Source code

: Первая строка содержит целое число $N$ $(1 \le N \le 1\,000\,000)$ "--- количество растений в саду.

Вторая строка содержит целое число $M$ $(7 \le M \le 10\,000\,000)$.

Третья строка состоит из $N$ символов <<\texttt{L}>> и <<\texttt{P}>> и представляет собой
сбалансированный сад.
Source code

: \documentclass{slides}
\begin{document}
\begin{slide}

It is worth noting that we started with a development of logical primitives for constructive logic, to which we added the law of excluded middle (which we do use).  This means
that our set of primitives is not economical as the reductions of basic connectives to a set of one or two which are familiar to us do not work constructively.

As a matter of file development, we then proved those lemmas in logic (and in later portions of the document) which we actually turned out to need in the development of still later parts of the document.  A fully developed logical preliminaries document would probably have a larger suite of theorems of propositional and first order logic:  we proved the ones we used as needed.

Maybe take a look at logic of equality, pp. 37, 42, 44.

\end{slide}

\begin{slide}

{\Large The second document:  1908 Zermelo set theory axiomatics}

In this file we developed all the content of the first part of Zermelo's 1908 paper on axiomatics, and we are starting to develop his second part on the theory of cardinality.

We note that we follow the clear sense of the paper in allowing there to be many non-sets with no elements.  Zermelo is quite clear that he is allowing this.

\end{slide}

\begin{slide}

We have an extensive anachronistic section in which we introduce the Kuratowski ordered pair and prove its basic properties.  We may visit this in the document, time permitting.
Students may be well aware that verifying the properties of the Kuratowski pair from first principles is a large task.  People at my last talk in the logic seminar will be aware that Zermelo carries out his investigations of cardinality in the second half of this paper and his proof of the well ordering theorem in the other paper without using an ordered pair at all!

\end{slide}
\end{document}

————

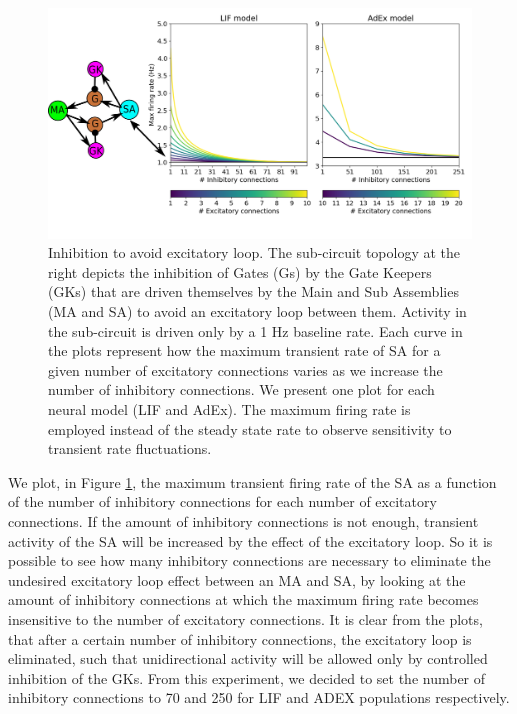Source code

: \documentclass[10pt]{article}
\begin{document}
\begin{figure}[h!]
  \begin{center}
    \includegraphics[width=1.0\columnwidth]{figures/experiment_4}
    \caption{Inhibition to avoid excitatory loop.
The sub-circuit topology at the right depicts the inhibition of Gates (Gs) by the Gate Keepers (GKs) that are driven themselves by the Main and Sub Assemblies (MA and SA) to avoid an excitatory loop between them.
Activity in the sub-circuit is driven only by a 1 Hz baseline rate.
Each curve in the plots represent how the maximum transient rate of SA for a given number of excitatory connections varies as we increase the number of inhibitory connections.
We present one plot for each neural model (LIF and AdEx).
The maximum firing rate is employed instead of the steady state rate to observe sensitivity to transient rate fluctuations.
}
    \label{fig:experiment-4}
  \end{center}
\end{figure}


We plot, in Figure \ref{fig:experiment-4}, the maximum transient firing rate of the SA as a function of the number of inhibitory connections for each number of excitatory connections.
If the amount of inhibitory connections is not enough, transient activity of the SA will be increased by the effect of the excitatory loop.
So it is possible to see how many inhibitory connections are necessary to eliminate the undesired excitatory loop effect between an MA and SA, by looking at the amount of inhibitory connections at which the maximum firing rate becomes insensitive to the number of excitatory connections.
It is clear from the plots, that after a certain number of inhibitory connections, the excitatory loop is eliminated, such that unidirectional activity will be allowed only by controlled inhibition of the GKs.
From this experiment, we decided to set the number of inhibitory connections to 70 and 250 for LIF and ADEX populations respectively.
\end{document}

————

Aim of the exercise: Report every line of the material above in which "properties" appears.

Exercise answer:
We have an extensive anachronistic section in which we introduce the Kuratowski ordered pair and prove its basic properties.  We may visit this in the document, time permitting.
Students may be well aware that verifying the properties of the Kuratowski pair from first principles is a large task.  People at my last talk in the logic seminar will be aware that Zermelo carries out his investigations of cardinality in the second half of this paper and his proof of the well ordering theorem in the other paper without using an ordered pair at all!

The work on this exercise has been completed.